A far bigger surprise than anything that happens in The Tender Bar: This glorified version of an indie wank like The Only Living Boy In New York comes from director George Clooney. Clooney has made some promising imitations of movies he admires and some awfully leaden retro exercises, but he’s never made something this feckless, this lacking in personality. The generic flimsiness only makes the occasional visual inspiration—like a visit between J.R. and his father that plays out primarily in a single shot from a camera strapped to the hood of a car—feel more out of place.
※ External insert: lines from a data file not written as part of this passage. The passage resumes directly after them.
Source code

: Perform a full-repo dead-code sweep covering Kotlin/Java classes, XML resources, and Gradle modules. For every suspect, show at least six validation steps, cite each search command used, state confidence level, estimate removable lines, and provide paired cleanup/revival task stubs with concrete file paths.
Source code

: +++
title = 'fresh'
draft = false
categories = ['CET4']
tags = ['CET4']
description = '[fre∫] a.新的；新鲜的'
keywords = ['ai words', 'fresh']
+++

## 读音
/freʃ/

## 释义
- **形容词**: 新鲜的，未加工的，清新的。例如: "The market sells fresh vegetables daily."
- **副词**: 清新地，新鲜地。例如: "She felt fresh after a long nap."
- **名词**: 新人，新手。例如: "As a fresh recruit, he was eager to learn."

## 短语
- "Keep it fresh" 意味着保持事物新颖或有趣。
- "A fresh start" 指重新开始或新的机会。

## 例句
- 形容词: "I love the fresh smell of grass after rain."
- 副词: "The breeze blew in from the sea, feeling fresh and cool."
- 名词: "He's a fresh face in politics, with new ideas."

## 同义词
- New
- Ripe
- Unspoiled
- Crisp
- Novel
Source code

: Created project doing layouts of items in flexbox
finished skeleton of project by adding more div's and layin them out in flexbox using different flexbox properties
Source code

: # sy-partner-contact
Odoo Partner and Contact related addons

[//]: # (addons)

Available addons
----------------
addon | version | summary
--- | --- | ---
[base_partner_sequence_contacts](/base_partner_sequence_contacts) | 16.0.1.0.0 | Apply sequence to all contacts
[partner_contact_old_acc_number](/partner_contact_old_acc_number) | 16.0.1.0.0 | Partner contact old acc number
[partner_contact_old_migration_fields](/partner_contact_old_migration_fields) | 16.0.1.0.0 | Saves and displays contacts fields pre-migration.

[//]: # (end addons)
Even stranger, the movie’s off-key writing about writing comes from the pen of William Monahan, who has brought distinctive flavor to the dialogue of crime and crime-adjacent adaptations like The Departed, Edge Of Darkness, and The Gambler. Here, it’s hard to tell if Monahan’s phrasings are lifted from the book, poorly delivered by the young cast, or simply a result of his own writerly talent pickling too long in a brine of faux-sagacity. Regardless of source, the dialogue sticks out like bad prosthetics. Boozy and straight characters alike trade lines that sound like slurred speech that’s been cleaned up for grammar but not coherence; everyone seems to talk around each other, whether it’s J.R.’s hardscrabble family or Sidney’s “lower upper middle class” parents (a phrase that seems both inaccurate to those characters and nicked from The Simpsons).
The one performer in the ensemble capable of making this stuff sound like the good kind of bullshitting is Affleck. If The Way Back saw him grapple on screen with the drinking problem he seems to recognize from real-life struggles, The Tender Bar offers a crowd-pleasing flipside to the barfly lifestyle. Like its more serious counterpart, there’s perhaps a touch of secret vanity to Affleck’s work as Uncle Charlie—though maybe here it’s not so secret, given the relish with which he embodies the movie’s only likable character, drinking the audience’s obvious delight instead of booze.
Whatever his process, it works. A better movie would have either reoriented the story around Charlie’s Long Island bar or given him an emotional journey less telegraphed than his evolution from pretty nice to even nicer. “Are you any good at writing?” a minor character asks J.R. at one point when discussing his life’s ambitions. The near-stranger continues: “I fear sometimes the question is too-little asked.” On that point, The Tender Bar is spot-on.